[Start of section]

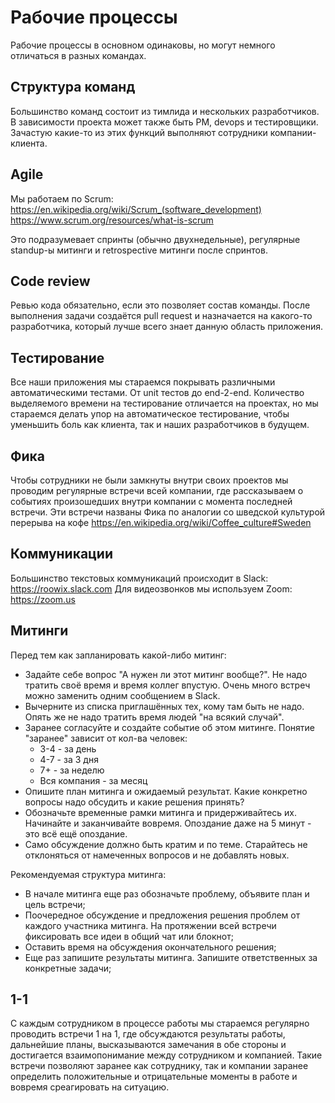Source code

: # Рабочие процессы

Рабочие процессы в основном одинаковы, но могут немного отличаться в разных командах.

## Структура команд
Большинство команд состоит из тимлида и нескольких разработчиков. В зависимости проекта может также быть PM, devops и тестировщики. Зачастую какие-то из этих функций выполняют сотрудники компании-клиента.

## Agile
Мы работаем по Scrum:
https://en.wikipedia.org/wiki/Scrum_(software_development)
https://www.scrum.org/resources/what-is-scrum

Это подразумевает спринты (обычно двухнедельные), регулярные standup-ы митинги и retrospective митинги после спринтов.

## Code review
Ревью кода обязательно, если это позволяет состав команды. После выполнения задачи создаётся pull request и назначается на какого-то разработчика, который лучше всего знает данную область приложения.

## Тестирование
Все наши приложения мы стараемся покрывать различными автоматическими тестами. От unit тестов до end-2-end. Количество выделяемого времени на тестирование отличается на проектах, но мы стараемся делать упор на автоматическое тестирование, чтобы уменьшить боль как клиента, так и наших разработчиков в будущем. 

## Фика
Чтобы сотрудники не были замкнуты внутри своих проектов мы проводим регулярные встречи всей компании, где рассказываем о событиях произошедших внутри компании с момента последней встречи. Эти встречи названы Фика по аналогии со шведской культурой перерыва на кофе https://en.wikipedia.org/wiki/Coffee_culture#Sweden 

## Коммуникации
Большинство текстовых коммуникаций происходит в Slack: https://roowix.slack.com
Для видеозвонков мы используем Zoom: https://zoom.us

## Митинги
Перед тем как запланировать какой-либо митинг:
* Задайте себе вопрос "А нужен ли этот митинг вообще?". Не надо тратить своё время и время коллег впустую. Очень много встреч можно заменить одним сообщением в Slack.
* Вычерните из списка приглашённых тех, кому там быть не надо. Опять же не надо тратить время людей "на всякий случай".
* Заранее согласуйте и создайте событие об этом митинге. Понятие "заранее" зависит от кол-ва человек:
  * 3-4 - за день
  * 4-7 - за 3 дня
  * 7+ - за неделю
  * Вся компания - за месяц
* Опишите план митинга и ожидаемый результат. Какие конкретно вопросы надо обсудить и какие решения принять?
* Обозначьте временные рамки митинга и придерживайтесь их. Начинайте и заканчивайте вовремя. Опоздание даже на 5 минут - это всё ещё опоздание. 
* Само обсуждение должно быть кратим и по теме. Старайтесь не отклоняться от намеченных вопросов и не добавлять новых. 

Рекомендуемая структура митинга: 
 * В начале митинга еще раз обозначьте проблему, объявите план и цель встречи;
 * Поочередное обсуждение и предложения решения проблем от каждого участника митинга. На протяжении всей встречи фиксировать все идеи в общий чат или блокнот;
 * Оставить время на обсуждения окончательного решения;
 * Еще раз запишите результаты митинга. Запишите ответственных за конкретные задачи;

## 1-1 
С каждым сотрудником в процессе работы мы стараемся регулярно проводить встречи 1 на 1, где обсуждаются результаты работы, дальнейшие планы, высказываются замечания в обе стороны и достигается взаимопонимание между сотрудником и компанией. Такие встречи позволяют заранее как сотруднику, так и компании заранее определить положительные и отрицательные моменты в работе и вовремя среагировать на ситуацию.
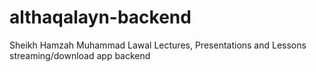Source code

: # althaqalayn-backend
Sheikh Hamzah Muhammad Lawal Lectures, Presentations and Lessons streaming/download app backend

[End of section]

__Problem requirements__. Transcribe exactly the lines above, running from the one that contains "и цель встречи;" through the final line of the listing, and skip every picture.

__Response box__.
 * В начале митинга еще раз обозначьте проблему, объявите план и цель встречи;
 * Поочередное обсуждение и предложения решения проблем от каждого участника митинга. На протяжении всей встречи фиксировать все идеи в общий чат или блокнот;
 * Оставить время на обсуждения окончательного решения;
 * Еще раз запишите результаты митинга. Запишите ответственных за конкретные задачи;

## 1-1 
С каждым сотрудником в процессе работы мы стараемся регулярно проводить встречи 1 на 1, где обсуждаются результаты работы, дальнейшие планы, высказываются замечания в обе стороны и достигается взаимопонимание между сотрудником и компанией. Такие встречи позволяют заранее как сотруднику, так и компании заранее определить положительные и отрицательные моменты в работе и вовремя среагировать на ситуацию.
Source code

: # althaqalayn-backend
Sheikh Hamzah Muhammad Lawal Lectures, Presentations and Lessons streaming/download app backend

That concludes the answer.